Dataset entries

%%

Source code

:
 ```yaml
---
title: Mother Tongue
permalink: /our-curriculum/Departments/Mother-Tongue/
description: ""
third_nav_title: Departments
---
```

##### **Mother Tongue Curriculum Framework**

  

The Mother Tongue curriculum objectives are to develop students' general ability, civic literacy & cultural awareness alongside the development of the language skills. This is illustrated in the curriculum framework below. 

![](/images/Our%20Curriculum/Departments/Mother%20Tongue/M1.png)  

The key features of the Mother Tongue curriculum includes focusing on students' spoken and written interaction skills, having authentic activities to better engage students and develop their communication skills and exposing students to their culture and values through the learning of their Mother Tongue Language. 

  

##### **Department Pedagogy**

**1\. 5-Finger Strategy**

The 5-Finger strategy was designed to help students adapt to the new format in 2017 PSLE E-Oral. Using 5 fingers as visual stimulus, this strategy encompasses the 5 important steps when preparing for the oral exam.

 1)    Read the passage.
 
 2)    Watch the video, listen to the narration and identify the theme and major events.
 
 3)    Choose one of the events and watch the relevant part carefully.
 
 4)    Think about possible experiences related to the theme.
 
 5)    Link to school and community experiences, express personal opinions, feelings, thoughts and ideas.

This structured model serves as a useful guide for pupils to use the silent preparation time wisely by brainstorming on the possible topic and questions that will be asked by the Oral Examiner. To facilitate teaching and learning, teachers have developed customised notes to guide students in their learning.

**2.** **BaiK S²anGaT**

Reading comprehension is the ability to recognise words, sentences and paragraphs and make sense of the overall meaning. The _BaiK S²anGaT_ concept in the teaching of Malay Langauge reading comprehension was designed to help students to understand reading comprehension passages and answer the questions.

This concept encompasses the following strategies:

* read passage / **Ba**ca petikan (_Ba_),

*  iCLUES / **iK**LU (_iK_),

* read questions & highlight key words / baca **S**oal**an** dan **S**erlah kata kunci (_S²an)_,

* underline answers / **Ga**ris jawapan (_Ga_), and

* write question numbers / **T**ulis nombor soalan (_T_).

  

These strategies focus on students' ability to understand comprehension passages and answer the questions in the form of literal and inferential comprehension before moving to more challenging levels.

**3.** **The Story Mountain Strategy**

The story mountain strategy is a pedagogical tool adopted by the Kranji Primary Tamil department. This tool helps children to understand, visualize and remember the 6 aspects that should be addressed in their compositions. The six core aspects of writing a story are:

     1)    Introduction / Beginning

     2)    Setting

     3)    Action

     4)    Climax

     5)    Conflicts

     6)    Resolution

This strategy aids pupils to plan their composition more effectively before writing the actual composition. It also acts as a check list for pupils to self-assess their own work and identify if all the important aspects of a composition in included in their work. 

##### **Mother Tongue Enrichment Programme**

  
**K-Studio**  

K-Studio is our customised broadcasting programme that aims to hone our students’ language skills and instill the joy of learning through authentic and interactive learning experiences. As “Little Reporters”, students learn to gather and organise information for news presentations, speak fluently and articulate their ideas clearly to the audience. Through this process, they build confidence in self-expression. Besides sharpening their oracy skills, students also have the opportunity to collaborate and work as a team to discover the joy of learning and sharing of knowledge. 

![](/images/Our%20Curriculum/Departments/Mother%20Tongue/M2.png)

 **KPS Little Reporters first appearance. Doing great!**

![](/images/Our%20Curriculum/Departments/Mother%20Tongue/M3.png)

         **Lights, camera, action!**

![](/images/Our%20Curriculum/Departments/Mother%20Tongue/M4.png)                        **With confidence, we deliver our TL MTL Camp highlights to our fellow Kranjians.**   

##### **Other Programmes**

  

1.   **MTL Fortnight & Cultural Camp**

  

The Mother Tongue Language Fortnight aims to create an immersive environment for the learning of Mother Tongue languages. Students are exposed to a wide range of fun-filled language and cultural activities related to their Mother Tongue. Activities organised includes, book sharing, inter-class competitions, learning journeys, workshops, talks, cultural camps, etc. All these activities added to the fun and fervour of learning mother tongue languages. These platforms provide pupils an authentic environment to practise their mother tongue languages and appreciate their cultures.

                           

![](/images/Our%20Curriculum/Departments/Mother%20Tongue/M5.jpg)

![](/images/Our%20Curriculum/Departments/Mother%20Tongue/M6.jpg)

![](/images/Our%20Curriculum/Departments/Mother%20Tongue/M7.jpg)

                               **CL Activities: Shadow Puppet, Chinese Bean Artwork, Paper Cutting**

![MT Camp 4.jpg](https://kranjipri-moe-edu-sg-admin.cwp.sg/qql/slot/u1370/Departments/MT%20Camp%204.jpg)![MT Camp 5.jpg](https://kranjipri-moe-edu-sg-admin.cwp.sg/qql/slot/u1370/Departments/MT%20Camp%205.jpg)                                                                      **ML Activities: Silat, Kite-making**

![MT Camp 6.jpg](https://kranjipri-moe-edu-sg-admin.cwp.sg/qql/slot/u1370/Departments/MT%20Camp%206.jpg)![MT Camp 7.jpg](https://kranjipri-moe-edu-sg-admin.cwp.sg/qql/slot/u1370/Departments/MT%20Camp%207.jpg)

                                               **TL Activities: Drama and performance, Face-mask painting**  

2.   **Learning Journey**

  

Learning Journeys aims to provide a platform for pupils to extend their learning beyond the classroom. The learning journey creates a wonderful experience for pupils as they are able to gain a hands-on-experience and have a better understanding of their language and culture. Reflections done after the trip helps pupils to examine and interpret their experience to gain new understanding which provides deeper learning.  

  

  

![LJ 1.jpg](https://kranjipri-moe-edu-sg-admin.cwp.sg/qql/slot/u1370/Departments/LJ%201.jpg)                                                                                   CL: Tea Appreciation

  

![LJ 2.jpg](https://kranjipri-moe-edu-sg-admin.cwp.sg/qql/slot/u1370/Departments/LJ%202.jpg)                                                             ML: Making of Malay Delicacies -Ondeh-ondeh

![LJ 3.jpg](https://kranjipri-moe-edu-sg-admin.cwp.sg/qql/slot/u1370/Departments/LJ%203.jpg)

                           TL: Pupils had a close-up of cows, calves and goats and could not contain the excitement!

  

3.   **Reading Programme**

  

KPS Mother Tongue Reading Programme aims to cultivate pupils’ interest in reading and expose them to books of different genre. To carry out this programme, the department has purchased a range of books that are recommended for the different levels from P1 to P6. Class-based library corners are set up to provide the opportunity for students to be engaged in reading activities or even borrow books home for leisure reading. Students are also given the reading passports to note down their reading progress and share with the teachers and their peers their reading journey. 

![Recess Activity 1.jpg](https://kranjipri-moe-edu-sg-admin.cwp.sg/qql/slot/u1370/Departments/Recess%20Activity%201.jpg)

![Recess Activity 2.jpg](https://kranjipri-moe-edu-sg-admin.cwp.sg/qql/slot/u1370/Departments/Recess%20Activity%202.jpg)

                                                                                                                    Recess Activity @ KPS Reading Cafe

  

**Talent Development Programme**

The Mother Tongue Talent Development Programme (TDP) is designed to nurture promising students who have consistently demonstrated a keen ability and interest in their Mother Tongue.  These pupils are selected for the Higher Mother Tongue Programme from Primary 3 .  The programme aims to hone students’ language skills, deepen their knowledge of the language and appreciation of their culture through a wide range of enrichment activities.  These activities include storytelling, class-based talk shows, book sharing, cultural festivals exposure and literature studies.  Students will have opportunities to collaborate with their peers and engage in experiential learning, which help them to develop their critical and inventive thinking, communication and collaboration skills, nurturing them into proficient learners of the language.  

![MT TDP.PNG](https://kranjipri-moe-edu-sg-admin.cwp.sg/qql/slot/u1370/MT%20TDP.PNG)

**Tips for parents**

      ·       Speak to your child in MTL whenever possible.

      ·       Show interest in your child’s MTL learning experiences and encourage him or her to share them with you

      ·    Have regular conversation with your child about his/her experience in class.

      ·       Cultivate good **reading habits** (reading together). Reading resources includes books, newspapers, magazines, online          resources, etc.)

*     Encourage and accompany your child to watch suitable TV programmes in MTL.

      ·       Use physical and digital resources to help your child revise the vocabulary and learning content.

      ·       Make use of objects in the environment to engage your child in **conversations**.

%%

**Task details:**
For every line of the data above that contains "Finger", copy that line.

**Output below:**
**1\. 5-Finger Strategy**
The 5-Finger strategy was designed to help students adapt to the new format in 2017 PSLE E-Oral. Using 5 fingers as visual stimulus, this strategy encompasses the 5 important steps when preparing for the oral exam.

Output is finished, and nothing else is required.